First of all, since I could not have been more than 12 myself, I thought everyone in the film was easily about fifty years old. (I know, I know, foolish youth...karma’s a bitch, though, because here I sit in 2020, exponentially, realistically older, while half the original cast somehow looks the same age as, or even younger than, they did then.)
In any case, thinking that the film’s main characters were on the verge of eligibility for social security collection, I completely missed that they were supposed to be newly-adulting recent graduates. The fact that half of the characters wore pearls and trench coats and decorative neck scarves and other yuppie clothing, the likes of which I had never seen in my rusty neck of the country, probably served as a font of my confusion. That being said, I was also confused as to why these 50 year-olds still behaved so strangely and immaturely, what with all the rampant infighting, yelling of odd nonsensical chants, and, in the case of Demi’s character Jules (always beware a character named Jules), wearing weird Madonna hair bows with her fancy dress, crying about her “stepmonster” in her charismatically gravelly voice (why was a 50 year old so incredibly upset about her stepmother, still, I wondered?), and causing mass alarm among her entire friend group by...leaving all her apartment windows open so that Rob Lowe had to shimmy up a drainpipe or something and bust in all cat burglar-like to keep her from ...freezing to death??
(I know we’ve had some global warming since, but it seems like it’s pretty much always at least 70 degrees and super humid in the DC area (where the film is set and where I now live**), and I’ve definitely left the windows open pretty much year-round in any apartment I’ve ever occupied around here, with absolutely no self-directed malicious intent, so this movie scene remains mystifying to me today. I’m sure that the actual risk being alluded to was something like overdose, and that there were ample veiled 80s cocaine and pill references going on in the film that I missed, being barely over 10 and fully immersed in the Just Say No campaign.)

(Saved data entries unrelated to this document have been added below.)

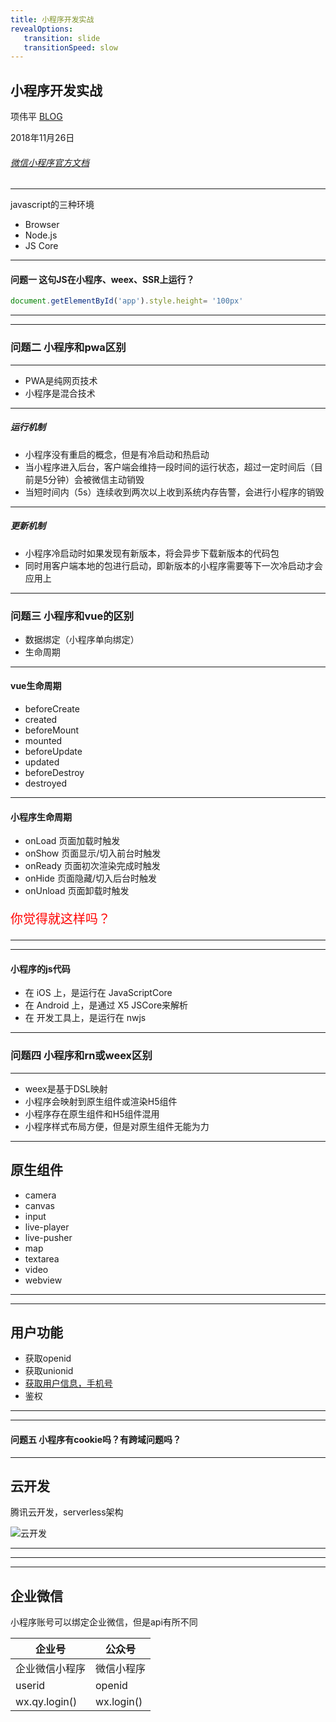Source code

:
 ```yaml
---
title: 小程序开发实战
revealOptions: 
   transition: slide
   transitionSpeed: slow
---
```

## 小程序开发实战

项伟平 [BLOG](https://brandonxiang.vercel.app/)

2018年11月26日

###### [微信小程序官方文档](https://developers.weixin.qq.com/miniprogram/dev/index.html)

---

javascript的三种环境
- Browser
- Node.js
- JS Core

---

#### 问题一 这句JS在小程序、weex、SSR上运行？

```javascript
document.getElementById('app').style.height= '100px'
```

---

<!-- .slide: data-background-image="https://keynote.vercel.app/public/img/weapp.jpg" data-background-size="contain" -->

---


### 问题二 小程序和pwa区别

---

- PWA是纯网页技术
- 小程序是混合技术

---

##### 运行机制

- 小程序没有重启的概念，但是有冷启动和热启动
- 当小程序进入后台，客户端会维持一段时间的运行状态，超过一定时间后（目前是5分钟）会被微信主动销毁
- 当短时间内（5s）连续收到两次以上收到系统内存告警，会进行小程序的销毁

---

##### 更新机制

- 小程序冷启动时如果发现有新版本，将会异步下载新版本的代码包
- 同时用客户端本地的包进行启动，即新版本的小程序需要等下一次冷启动才会应用上

---

### 问题三 小程序和vue的区别

- 数据绑定（小程序单向绑定）
- 生命周期

---

#### vue生命周期

- beforeCreate
- created
- beforeMount
- mounted
- beforeUpdate
- updated
- beforeDestroy
- destroyed

---

#### 小程序生命周期

- onLoad 页面加载时触发
- onShow 页面显示/切入前台时触发
- onReady 页面初次渲染完成时触发
- onHide 页面隐藏/切入后台时触发
- onUnload 页面卸载时触发

<p style="color: red; font-size: 20px;">你觉得就这样吗？</p>

---

<!-- .slide: data-background="white" data-background-image="https://keynote.vercel.app/public/img/mina-lifecycle.png" data-background-size="contain" -->

---

#### 小程序的js代码

- 在 iOS 上，是运行在 JavaScriptCore 
- 在 Android 上，是通过 X5 JSCore来解析
- 在 开发工具上，是运行在 nwjs

---

### 问题四 小程序和rn或weex区别

---

- weex是基于DSL映射
- 小程序会映射到原生组件或渲染H5组件
- 小程序存在原生组件和H5组件混用
- 小程序样式布局方便，但是对原生组件无能为力

---

## 原生组件

- camera
- canvas
- input
- live-player
- live-pusher
- map
- textarea
- video
- webview

---

<!-- .slide: data-background="white" data-background-image="https://keynote.vercel.app/public/img/weapp-native.png" data-background-size="contain" -->

---

## 用户功能

- 获取openid
- 获取unionid
- [获取用户信息，手机号](https://developers.weixin.qq.com/miniprogram/dev/framework/open-ability/login.html)
- 鉴权

---

<!-- .slide: data-background="white" data-background-image="https://keynote.vercel.app/public/img/unionid.png" data-background-size="contain" -->



---

#### 问题五 小程序有cookie吗？有跨域问题吗？

---

## 云开发

腾讯云开发，serverless架构

![云开发](https://keynote.vercel.app/public/img/cloud-develop.png)

---

<!-- .slide: data-background="white" data-background-image="https://keynote.vercel.app/public/img/serverless.png" data-background-size="contain" -->

---

<!-- .slide:  data-background-image="https://keynote.vercel.app/public/img/faas.png" data-background-size="contain" -->

---

## 企业微信

小程序账号可以绑定企业微信，但是api有所不同

企业号 | 公众号
--- | ---
企业微信小程序 | 微信小程序
userid | openid
wx.qy.login()| wx.login()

Regardless of the confusion, one thing remained clear: Jules/Demi was clearly captivating as shit and thus fully deserved to provoke whatever mayhem, including but not limited to a break-in Rob Lowe rescue.
All of this is to say: I loved Demi then and love her even more now after reading this memoir. Whether or not you had a misguided childhood obsession with one of her films, I strongly recommend it. It’s solid, interesting, moving, and a true-life rags to riches Hollywood story that is also very relevant at a time when we have hopefully become more aware of the risks and stressors of being a woman in Hollywood, particularly a pioneering one like Demi. There is surprisingly engaging content around all kinds of issues including physical and mental health challenges, substance abuse, eating and exercise disorders, parenthood, and relationships with parents. All the industry and movie-making/star-related gossip is not salaciously presented; it’s subdued and respectful but still intriguing. (Guys, she got discovered for the role of Jules as she was spotted rushing down a flight of stairs in a building!) 😍
Best of all, if you dislike Ashton Kutcher as much as I do, this book won’t do anything to disrupt that, but without going all overboard about it or giving him the reward of excessive negative attention. As this book makes abundantly clear, he is literally the least interesting aspect of her life.

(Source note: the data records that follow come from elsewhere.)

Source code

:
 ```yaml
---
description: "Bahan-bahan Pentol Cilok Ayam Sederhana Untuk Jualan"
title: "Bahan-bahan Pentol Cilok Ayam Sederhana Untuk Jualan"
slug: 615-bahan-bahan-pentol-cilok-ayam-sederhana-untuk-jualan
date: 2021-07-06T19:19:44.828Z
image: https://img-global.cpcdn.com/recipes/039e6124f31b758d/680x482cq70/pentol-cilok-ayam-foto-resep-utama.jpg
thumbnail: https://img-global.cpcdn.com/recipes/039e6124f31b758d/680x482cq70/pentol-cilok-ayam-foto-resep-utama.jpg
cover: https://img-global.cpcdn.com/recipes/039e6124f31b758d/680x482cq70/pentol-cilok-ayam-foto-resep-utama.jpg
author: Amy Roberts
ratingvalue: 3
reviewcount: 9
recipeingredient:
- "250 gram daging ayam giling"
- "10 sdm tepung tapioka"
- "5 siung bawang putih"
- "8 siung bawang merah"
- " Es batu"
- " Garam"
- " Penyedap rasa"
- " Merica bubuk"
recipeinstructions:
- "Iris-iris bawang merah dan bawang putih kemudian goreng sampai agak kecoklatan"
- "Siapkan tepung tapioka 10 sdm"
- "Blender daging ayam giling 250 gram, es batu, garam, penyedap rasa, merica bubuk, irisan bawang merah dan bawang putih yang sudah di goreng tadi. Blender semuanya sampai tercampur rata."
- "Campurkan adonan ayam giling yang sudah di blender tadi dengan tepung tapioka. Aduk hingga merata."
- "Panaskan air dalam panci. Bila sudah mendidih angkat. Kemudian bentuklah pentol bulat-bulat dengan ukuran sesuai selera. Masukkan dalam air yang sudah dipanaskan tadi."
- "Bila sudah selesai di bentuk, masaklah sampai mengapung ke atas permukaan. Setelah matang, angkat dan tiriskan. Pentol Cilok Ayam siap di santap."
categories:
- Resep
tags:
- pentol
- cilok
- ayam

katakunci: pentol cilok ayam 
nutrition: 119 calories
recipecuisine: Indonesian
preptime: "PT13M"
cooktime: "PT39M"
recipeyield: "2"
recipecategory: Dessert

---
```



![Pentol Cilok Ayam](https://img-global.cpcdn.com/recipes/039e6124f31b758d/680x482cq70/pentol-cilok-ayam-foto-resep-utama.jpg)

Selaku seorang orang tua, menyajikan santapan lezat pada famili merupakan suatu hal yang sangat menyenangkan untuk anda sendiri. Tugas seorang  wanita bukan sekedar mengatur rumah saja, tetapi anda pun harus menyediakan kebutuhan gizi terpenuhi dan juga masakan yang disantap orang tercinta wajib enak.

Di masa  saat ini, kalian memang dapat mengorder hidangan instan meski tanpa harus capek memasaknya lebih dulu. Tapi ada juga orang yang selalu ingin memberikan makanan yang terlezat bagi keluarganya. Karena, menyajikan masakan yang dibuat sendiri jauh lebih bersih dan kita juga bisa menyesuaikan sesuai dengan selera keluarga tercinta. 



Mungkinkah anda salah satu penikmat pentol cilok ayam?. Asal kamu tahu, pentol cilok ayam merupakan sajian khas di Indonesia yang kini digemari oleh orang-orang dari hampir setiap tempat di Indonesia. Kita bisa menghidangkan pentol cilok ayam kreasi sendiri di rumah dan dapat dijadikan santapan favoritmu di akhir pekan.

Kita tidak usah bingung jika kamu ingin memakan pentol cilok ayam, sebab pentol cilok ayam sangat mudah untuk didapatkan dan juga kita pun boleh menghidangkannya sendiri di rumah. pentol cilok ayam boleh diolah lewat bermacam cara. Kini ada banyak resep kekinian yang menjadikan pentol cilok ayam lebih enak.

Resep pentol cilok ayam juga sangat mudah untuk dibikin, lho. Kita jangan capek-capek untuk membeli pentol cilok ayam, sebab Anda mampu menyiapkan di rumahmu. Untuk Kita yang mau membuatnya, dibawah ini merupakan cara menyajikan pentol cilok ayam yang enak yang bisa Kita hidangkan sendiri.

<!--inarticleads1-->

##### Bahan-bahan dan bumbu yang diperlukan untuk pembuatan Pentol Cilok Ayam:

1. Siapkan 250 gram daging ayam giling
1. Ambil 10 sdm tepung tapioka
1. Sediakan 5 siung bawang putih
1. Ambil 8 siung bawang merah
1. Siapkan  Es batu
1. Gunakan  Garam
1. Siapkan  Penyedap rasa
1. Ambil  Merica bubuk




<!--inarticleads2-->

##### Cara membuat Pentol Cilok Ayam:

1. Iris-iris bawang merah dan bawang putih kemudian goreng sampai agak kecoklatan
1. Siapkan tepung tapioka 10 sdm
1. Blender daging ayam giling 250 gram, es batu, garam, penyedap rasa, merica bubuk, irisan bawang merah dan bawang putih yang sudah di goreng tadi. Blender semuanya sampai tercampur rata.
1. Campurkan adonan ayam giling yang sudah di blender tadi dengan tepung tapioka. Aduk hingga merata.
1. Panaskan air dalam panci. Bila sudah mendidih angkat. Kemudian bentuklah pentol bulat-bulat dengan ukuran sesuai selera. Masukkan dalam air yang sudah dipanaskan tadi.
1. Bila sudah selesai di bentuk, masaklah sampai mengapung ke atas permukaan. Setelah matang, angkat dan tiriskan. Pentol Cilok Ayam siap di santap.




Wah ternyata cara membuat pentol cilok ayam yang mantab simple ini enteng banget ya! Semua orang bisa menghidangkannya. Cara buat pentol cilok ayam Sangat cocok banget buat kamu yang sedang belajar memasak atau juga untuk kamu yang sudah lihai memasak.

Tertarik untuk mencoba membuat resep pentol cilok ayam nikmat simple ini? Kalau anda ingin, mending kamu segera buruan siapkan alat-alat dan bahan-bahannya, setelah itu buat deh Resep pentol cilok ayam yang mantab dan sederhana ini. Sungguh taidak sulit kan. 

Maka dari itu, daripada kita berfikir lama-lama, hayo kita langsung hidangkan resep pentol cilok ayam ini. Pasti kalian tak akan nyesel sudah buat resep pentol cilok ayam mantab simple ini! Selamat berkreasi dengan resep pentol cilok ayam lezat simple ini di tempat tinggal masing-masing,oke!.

I listened to the audiobook, which I HIGHLY recommend, as Demi does a stellar job reading it in her amazing voice. The book is particularly well written for a celebrity memoir, as Demi worked with the talented Ariel Schrag, a star in her own right. In all, a favorite of the many celebrity memoirs I’ve read lately.

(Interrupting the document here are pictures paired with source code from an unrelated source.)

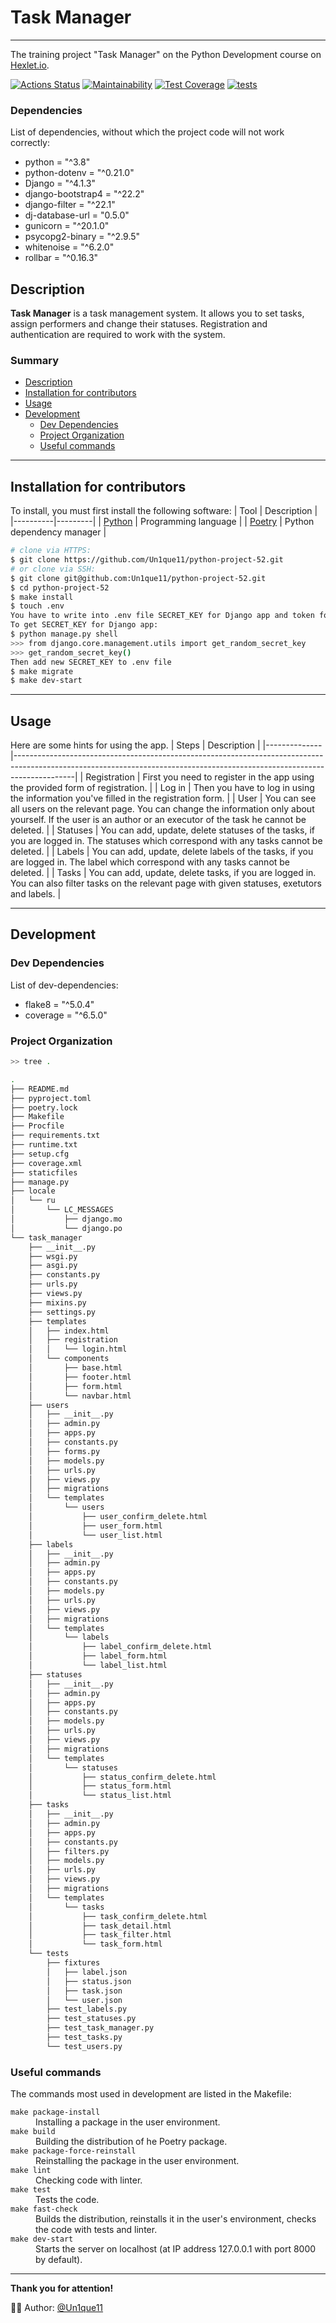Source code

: # Task Manager
___

The training project "Task Manager" on the Python Development course on [Hexlet.io](https://ru.hexlet.io/programs/python).

[![Actions Status](https://github.com/Un1que11/python-project-52/workflows/hexlet-check/badge.svg)](https://github.com/Un1que11/python-project-52/actions)
[![Maintainability](https://api.codeclimate.com/v1/badges/efa05876d1635d2f3e0d/maintainability)](https://codeclimate.com/github/Un1que11/python-project-52/maintainability)
[![Test Coverage](https://api.codeclimate.com/v1/badges/efa05876d1635d2f3e0d/test_coverage)](https://codeclimate.com/github/Un1que11/python-project-52/test_coverage)
[![tests](https://github.com/Un1que11/python-project-52/actions/workflows/test-checker.yml/badge.svg?branch=main)](https://github.com/IgorGakhov/python-project-52/actions/workflows/test-checker.yml)

### Dependencies
List of dependencies, without which the project code will not work correctly:
- python = "^3.8"
- python-dotenv = "^0.21.0"
- Django = "^4.1.3"
- django-bootstrap4 = "^22.2"
- django-filter = "^22.1"
- dj-database-url = "0.5.0"
- gunicorn = "^20.1.0"
- psycopg2-binary = "^2.9.5"
- whitenoise = "^6.2.0"
- rollbar = "^0.16.3"

## Description
**Task Manager** is a task management system. It allows you to set tasks, assign performers and change their statuses. Registration and authentication are required to work with the system.

### Summary
* [Description](#description)
* [Installation for contributors](#installation-for-contributors)
* [Usage](#usage)
* [Development](#development)
  * [Dev Dependencies](#dev-dependencies)
  * [Project Organization](#project-organization)
  * [Useful commands](#useful-commands)


___

## Installation for contributors

To install, you must first install the following software:
| Tool | Description |
|----------|---------|
| [Python](https://www.python.org/downloads/) |  Programming language |
| [Poetry](https://python-poetry.org/) |  Python dependency manager |

```Bash
# clone via HTTPS:
$ git clone https://github.com/Un1que11/python-project-52.git
# or clone via SSH:
$ git clone git@github.com:Un1que11/python-project-52.git
$ cd python-project-52
$ make install
$ touch .env
You have to write into .env file SECRET_KEY for Django app and token for Rollbar. See .env.example.
To get SECRET_KEY for Django app:
$ python manage.py shell
>>> from django.core.management.utils import get_random_secret_key
>>> get_random_secret_key()
Then add new SECRET_KEY to .env file
$ make migrate
$ make dev-start
```


___

## Usage
Here are some hints for using the app.
| Steps        | Description                                                                                                                                                               |
|--------------|---------------------------------------------------------------------------------------------------------------------------------------------------------------------------|
| Registration | First you need to register in the app using the provided form of registration.                                                                                            |
| Log in       | Then you have to log in using the information you've filled in the registration form.                                                                                     |
| User         | You can see all users on the relevant page. You can change the information only about yourself. If the user is an author or an executor of the task he cannot be deleted. |
| Statuses     | You can add, update, delete statuses of the tasks, if you are logged in. The statuses which correspond with any tasks cannot be deleted.                                  |
| Labels       | You can add, update, delete labels of the tasks, if you are logged in. The label which correspond with any tasks cannot be deleted.                                       |
| Tasks        | You can add, update, delete tasks, if you are logged in. You can also filter tasks on the relevant page with given statuses, exetutors and labels.                        |


___

## Development

### Dev Dependencies

List of dev-dependencies:
- flake8 = "^5.0.4"
- coverage = "^6.5.0"

### Project Organization

```bash
>> tree .
```
```bash
.
├── README.md
├── pyproject.toml
├── poetry.lock
├── Makefile
├── Procfile
├── requirements.txt
├── runtime.txt
├── setup.cfg
├── coverage.xml
├── staticfiles
├── manage.py
├── locale
│   └── ru
│       └── LC_MESSAGES
│           ├── django.mo
│           └── django.po
└── task_manager
    ├── __init__.py
    ├── wsgi.py
    ├── asgi.py
    ├── constants.py
    ├── urls.py
    ├── views.py
    ├── mixins.py
    ├── settings.py
    ├── templates
    │   ├── index.html
    │   ├── registration
    │   │   └── login.html
    │   └── components
    │       ├── base.html
    │       ├── footer.html
    │       ├── form.html
    │       └── navbar.html
    ├── users
    │   ├── __init__.py
    │   ├── admin.py
    │   ├── apps.py
    │   ├── constants.py
    │   ├── forms.py
    │   ├── models.py
    │   ├── urls.py
    │   ├── views.py
    │   ├── migrations
    │   └── templates
    │       └── users
    │           ├── user_confirm_delete.html
    │           ├── user_form.html
    │           └── user_list.html
    ├── labels
    │   ├── __init__.py
    │   ├── admin.py
    │   ├── apps.py
    │   ├── constants.py
    │   ├── models.py
    │   ├── urls.py
    │   ├── views.py
    │   ├── migrations
    │   └── templates
    │       └── labels
    │           ├── label_confirm_delete.html
    │           ├── label_form.html
    │           └── label_list.html
    ├── statuses
    │   ├── __init__.py
    │   ├── admin.py
    │   ├── apps.py
    │   ├── constants.py
    │   ├── models.py
    │   ├── urls.py
    │   ├── views.py
    │   ├── migrations
    │   └── templates
    │       └── statuses
    │           ├── status_confirm_delete.html
    │           ├── status_form.html
    │           └── status_list.html
    ├── tasks
    │   ├── __init__.py
    │   ├── admin.py
    │   ├── apps.py
    │   ├── constants.py
    │   ├── filters.py
    │   ├── models.py
    │   ├── urls.py
    │   ├── views.py
    │   ├── migrations
    │   └── templates
    │       └── tasks
    │           ├── task_confirm_delete.html
    │           ├── task_detail.html
    │           ├── task_filter.html
    │           └── task_form.html
    └── tests
        ├── fixtures
        │   ├── label.json
        │   ├── status.json
        │   ├── task.json
        │   └── user.json
        ├── test_labels.py
        ├── test_statuses.py
        ├── test_task_manager.py
        ├── test_tasks.py
        └── test_users.py
```

### Useful commands

The commands most used in development are listed in the Makefile:

<dl>
    <dt><code>make package-install</code></dt>
    <dd>Installing a package in the user environment.</dd>
    <dt><code>make build</code></dt>
    <dd>Building the distribution of he Poetry package.</dd>
    <dt><code>make package-force-reinstall</code></dt>
    <dd>Reinstalling the package in the user environment.</dd>
    <dt><code>make lint</code></dt>
    <dd>Checking code with linter.</dd>
    <dt><code>make test</code></dt>
    <dd>Tests the code.</dd>
    <dt><code>make fast-check</code></dt>
    <dd>Builds the distribution, reinstalls it in the user's environment, checks the code with tests and linter.</dd>
    <dt><code>make dev-start</code></dt>
    <dd>Starts the server on localhost (at IP address 127.0.0.1 with port 8000 by default).</dd>
</dl>

___

**Thank you for attention!**

:man_technologist: Author: [@Un1que11](https://github.com/Un1que11)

Now, if you will excuse me, I am going to throw open wide all my windows and doors and await Rob Lowe’s arrival; it’s a bone-chilling 51 degrees, so I think chances are good.
Read it!! Go get your hands on it like it’s a piece of wet clay and Patrick Swayze is nestled close in behind you!
**(Fun Fact: I also think it’s hilarious, and perhaps predestined, that I have ended up living/working for over a decade fairly close to Georgetown University, which I only MUCH later understood that the characters of St. Elmo’s Fire were supposed to have attended. Yep, this lovely film of my youth - viewed countless times before I had ever been ANYWHERE outside my childhood neighborhood - is ostensibly set in what essentially became my actual adult world decades later: lol lol lol, because it seems to bear no resemblance at all to actual DC.)